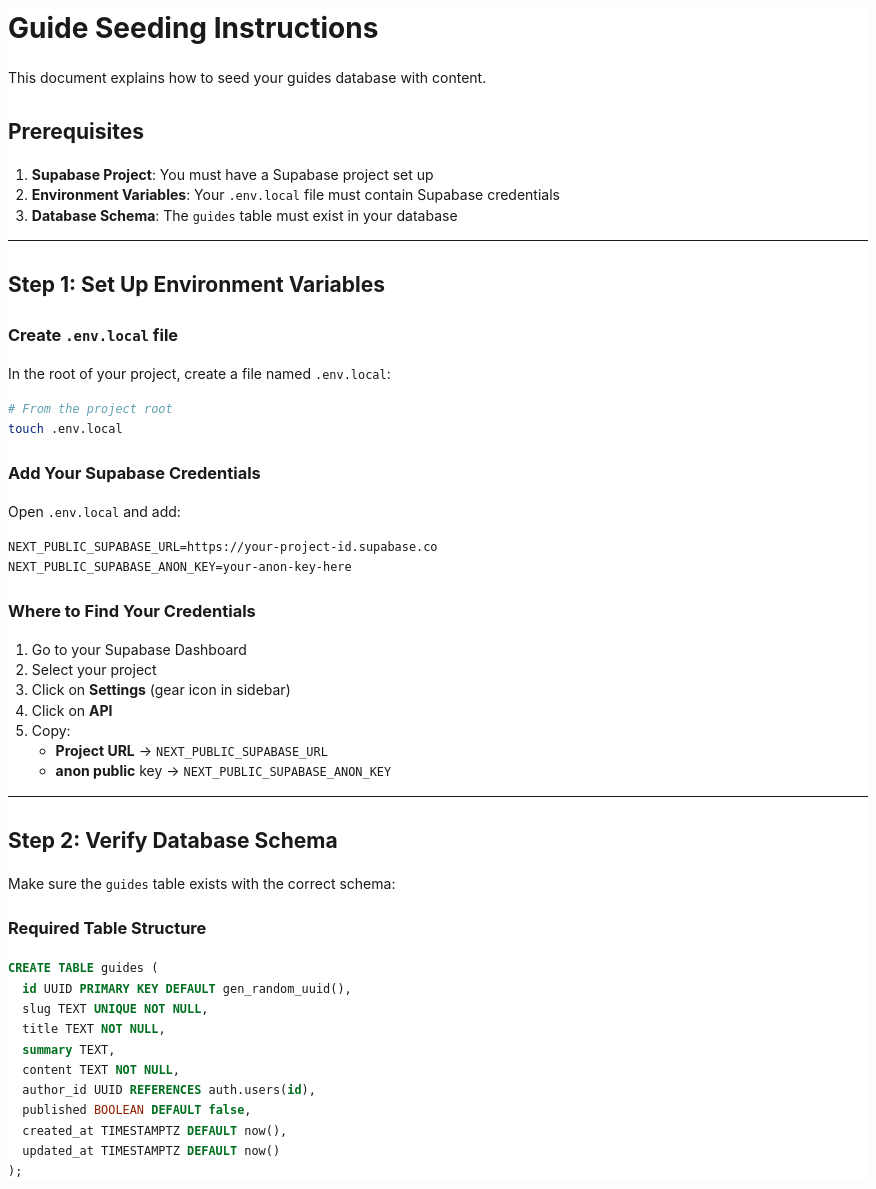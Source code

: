 # Guide Seeding Instructions

This document explains how to seed your guides database with content.

## Prerequisites

1. **Supabase Project**: You must have a Supabase project set up
2. **Environment Variables**: Your `.env.local` file must contain Supabase credentials
3. **Database Schema**: The `guides` table must exist in your database

---

## Step 1: Set Up Environment Variables

### Create `.env.local` file

In the root of your project, create a file named `.env.local`:

```bash
# From the project root
touch .env.local
```

### Add Your Supabase Credentials

Open `.env.local` and add:

```env
NEXT_PUBLIC_SUPABASE_URL=https://your-project-id.supabase.co
NEXT_PUBLIC_SUPABASE_ANON_KEY=your-anon-key-here
```

### Where to Find Your Credentials

1. Go to your Supabase Dashboard
2. Select your project
3. Click on **Settings** (gear icon in sidebar)
4. Click on **API**
5. Copy:
   - **Project URL** → `NEXT_PUBLIC_SUPABASE_URL`
   - **anon public** key → `NEXT_PUBLIC_SUPABASE_ANON_KEY`

---

## Step 2: Verify Database Schema

Make sure the `guides` table exists with the correct schema:

### Required Table Structure

```sql
CREATE TABLE guides (
  id UUID PRIMARY KEY DEFAULT gen_random_uuid(),
  slug TEXT UNIQUE NOT NULL,
  title TEXT NOT NULL,
  summary TEXT,
  content TEXT NOT NULL,
  author_id UUID REFERENCES auth.users(id),
  published BOOLEAN DEFAULT false,
  created_at TIMESTAMPTZ DEFAULT now(),
  updated_at TIMESTAMPTZ DEFAULT now()
);
```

- - - -

> _EXERCISE REQUIREMENTS_
When you transcribe the entries above, keep every word exact and leave out the pictures.

> _ANSWER AREA_
Source code

: # Guide Seeding Instructions

This document explains how to seed your guides database with content.

## Prerequisites

1. **Supabase Project**: You must have a Supabase project set up
2. **Environment Variables**: Your `.env.local` file must contain Supabase credentials
3. **Database Schema**: The `guides` table must exist in your database

---

## Step 1: Set Up Environment Variables

### Create `.env.local` file

In the root of your project, create a file named `.env.local`:

```bash
# From the project root
touch .env.local
```

### Add Your Supabase Credentials

Open `.env.local` and add:

```env
NEXT_PUBLIC_SUPABASE_URL=https://your-project-id.supabase.co
NEXT_PUBLIC_SUPABASE_ANON_KEY=your-anon-key-here
```

### Where to Find Your Credentials

1. Go to your Supabase Dashboard
2. Select your project
3. Click on **Settings** (gear icon in sidebar)
4. Click on **API**
5. Copy:
   - **Project URL** → `NEXT_PUBLIC_SUPABASE_URL`
   - **anon public** key → `NEXT_PUBLIC_SUPABASE_ANON_KEY`

---

## Step 2: Verify Database Schema

Make sure the `guides` table exists with the correct schema:

### Required Table Structure

```sql
CREATE TABLE guides (
  id UUID PRIMARY KEY DEFAULT gen_random_uuid(),
  slug TEXT UNIQUE NOT NULL,
  title TEXT NOT NULL,
  summary TEXT,
  content TEXT NOT NULL,
  author_id UUID REFERENCES auth.users(id),
  published BOOLEAN DEFAULT false,
  created_at TIMESTAMPTZ DEFAULT now(),
  updated_at TIMESTAMPTZ DEFAULT now()
);
```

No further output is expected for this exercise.